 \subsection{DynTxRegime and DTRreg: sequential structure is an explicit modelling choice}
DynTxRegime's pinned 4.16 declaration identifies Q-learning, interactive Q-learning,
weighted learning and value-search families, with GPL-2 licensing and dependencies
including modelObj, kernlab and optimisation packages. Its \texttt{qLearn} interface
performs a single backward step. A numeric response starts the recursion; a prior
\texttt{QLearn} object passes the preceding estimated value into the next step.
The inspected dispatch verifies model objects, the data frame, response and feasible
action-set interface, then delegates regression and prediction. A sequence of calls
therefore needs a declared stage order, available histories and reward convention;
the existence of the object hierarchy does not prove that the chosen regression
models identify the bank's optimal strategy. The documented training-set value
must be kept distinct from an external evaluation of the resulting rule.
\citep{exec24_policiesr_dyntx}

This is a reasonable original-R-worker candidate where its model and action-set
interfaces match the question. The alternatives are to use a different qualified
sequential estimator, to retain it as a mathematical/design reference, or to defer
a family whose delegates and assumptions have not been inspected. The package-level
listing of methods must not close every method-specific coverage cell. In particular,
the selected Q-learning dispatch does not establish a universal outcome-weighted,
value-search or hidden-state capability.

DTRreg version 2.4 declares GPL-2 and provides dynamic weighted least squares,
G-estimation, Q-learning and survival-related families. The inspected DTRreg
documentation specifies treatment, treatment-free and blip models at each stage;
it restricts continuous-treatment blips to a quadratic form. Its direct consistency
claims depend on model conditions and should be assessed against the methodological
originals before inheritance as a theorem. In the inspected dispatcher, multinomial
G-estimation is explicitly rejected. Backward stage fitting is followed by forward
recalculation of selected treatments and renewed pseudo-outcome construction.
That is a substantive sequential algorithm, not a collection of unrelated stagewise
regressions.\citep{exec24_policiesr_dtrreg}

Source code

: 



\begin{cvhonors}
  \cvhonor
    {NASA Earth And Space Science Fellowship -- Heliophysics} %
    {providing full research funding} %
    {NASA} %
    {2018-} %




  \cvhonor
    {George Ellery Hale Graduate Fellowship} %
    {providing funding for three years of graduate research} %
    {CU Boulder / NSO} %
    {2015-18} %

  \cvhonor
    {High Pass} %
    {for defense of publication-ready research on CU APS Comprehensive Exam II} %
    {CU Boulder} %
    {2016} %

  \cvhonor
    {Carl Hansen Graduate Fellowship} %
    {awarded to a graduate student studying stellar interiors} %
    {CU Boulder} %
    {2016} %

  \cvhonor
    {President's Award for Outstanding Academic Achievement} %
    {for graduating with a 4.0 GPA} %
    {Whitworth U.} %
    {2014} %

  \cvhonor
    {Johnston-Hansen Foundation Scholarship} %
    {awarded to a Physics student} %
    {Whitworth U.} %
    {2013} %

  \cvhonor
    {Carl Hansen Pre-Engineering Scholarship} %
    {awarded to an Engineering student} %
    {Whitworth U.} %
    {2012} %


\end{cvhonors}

----------

Your instructions: Using the data above, transcribe the lines that run from the line with "interfaces match the" to the line with "a family whose", both ends kept, and output nothing else.

Your response:
interfaces match the question. The alternatives are to use a different qualified
sequential estimator, to retain it as a mathematical/design reference, or to defer
a family whose delegates and assumptions have not been inspected. The package-level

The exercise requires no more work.